Description

This impressive, towering wall high above town offers a wealth of moderate routes that follow logical tufa lines, brokkoli slabs, and at the far left, a 60-meter jug-filled adventure wall. The sector features some of the most aesthetic and, besides Mars, the most accessible tufa routes in all of Leonidio.
Several of the routes are bolted quite densely, which can disrupt the natural flow of climbing. This reflects the experience level of the equippers, but given the exposed location of the wall, the extra protection can also provide a greater sense of security.
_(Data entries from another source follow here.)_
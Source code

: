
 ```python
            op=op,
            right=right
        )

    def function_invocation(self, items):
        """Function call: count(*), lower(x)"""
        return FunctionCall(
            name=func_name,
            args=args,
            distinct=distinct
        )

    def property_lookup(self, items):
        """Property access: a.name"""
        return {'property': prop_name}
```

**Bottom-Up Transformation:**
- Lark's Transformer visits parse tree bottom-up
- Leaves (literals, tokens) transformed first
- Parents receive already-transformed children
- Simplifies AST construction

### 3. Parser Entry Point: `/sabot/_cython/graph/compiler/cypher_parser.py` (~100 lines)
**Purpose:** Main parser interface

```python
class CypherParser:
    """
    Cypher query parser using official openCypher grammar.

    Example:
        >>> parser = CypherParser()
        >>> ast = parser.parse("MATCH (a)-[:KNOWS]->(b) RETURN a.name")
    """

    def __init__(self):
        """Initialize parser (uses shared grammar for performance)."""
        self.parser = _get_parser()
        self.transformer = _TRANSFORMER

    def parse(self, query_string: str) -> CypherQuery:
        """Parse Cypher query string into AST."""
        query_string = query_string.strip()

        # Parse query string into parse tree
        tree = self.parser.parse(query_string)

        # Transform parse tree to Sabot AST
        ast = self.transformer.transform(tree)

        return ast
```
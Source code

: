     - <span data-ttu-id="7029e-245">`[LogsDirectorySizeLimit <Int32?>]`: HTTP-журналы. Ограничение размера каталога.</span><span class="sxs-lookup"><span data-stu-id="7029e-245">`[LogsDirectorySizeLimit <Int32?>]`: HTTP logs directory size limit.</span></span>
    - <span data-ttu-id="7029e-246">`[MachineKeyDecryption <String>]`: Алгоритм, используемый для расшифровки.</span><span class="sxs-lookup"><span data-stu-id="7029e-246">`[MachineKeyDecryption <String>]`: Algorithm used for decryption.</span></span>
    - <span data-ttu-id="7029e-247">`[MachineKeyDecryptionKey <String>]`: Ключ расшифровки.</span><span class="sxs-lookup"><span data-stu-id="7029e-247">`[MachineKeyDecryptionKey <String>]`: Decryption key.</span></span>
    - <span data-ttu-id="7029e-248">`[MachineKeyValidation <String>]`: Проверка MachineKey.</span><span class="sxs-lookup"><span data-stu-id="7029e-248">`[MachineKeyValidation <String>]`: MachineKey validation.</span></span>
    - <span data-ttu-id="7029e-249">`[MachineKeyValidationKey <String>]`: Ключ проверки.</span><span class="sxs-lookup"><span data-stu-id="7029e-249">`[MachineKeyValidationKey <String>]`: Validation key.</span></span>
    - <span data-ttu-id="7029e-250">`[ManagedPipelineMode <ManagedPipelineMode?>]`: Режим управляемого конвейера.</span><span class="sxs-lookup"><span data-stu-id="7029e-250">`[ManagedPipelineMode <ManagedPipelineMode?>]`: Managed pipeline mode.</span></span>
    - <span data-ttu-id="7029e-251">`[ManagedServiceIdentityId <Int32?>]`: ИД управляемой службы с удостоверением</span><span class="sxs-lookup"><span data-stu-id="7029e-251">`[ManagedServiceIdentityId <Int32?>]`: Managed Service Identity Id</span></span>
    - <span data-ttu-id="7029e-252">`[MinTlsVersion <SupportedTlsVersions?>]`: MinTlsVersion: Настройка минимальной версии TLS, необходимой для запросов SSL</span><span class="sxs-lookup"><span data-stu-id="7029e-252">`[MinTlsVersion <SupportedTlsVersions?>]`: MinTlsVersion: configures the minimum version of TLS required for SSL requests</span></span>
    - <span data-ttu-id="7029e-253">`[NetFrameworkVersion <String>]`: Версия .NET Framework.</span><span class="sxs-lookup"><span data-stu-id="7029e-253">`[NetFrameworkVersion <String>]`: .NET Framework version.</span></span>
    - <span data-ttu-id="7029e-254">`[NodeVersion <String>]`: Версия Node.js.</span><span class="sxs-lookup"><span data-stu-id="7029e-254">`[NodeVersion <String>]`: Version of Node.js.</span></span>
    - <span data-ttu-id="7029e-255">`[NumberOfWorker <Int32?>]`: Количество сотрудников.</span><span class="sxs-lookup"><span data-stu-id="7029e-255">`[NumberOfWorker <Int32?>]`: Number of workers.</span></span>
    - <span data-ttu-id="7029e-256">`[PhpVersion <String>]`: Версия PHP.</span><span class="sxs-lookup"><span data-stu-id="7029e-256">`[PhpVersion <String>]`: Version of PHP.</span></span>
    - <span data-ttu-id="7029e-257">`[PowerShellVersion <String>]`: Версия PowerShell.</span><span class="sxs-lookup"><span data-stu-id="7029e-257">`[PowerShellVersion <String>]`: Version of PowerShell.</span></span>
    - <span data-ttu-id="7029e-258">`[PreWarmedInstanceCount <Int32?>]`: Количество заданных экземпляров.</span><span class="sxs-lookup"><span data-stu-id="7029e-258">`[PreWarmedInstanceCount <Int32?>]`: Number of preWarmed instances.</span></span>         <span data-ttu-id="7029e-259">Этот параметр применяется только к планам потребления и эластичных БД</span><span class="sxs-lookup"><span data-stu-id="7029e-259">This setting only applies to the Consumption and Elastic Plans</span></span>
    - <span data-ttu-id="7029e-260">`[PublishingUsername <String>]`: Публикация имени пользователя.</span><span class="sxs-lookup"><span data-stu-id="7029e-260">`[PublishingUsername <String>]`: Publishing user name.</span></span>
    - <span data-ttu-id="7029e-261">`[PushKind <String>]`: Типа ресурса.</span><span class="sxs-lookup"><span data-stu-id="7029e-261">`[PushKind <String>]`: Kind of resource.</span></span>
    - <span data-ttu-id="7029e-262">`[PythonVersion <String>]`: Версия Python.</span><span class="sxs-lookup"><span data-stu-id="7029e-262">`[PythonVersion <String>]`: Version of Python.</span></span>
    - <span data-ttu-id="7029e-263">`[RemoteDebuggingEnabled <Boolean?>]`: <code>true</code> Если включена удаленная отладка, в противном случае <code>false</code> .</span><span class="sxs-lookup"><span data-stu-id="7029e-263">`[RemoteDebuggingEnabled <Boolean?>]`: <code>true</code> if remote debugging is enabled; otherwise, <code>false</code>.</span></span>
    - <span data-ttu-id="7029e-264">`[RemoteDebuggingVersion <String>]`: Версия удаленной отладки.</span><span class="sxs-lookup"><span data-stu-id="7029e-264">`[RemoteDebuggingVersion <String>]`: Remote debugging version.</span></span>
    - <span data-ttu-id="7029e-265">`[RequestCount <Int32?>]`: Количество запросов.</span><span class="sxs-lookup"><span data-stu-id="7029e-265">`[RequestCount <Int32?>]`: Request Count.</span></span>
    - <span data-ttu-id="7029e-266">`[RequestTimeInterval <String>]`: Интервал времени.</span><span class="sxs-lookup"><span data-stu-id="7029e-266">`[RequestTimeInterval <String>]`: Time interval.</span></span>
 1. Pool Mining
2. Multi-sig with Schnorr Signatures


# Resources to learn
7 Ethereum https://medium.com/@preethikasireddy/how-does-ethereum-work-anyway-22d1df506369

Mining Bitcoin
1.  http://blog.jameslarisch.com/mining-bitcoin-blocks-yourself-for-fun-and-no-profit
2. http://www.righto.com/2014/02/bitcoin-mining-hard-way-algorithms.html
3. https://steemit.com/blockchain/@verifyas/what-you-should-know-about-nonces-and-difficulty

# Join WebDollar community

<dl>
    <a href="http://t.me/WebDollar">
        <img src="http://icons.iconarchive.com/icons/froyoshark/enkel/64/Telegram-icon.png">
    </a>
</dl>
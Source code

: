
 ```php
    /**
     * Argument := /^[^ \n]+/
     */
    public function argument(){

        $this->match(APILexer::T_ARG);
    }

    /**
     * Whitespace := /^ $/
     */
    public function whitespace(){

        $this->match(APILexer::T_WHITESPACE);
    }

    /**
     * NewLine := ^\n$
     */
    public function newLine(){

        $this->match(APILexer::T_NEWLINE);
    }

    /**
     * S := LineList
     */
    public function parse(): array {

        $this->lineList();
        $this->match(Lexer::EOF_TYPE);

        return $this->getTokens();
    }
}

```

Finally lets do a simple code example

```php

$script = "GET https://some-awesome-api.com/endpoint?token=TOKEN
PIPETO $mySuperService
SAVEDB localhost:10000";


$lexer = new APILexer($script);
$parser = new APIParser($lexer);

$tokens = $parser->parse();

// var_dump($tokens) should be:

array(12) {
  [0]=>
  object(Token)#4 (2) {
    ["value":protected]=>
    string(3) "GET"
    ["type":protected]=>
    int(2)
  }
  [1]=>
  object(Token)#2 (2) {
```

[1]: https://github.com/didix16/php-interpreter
Whether or not this is truly necessary is open to question because let’s be honest: if you know you’re afraid of heights, you probably shouldn’t visit this sector in the first place.

History

Back in 2017, Mike was the first to explore the approach to this wall, cutting through dense vegetation to establish a rudimentary trail, identifying the path of least resistance, and even rigging the first abseil station on a tree, which interestingly, is still in use today. He submitted an official request for bolts to the municipality, but it was never formally answered.
A few years later, Remy and partners received the green light and began equipping what you see today. Rumor has it they even extended the sector a bit further to the left, perhaps unaware or simply unconcerned that the sector rarely sees any visitors. But hey, if your life goal is to bolt the most lines in Greece as a Swiss citizen, you’ve got to stay busy.
Jokes aside, the lack of traffic isn’t due to poor rock quality. The real reason is the overall effort required: a long drive, a demanding hike, an exposed abseil, and the heady feel of the place. It’s all just a bit too much for the average 6c–7a climber, which is the grade range this sector mainly offers.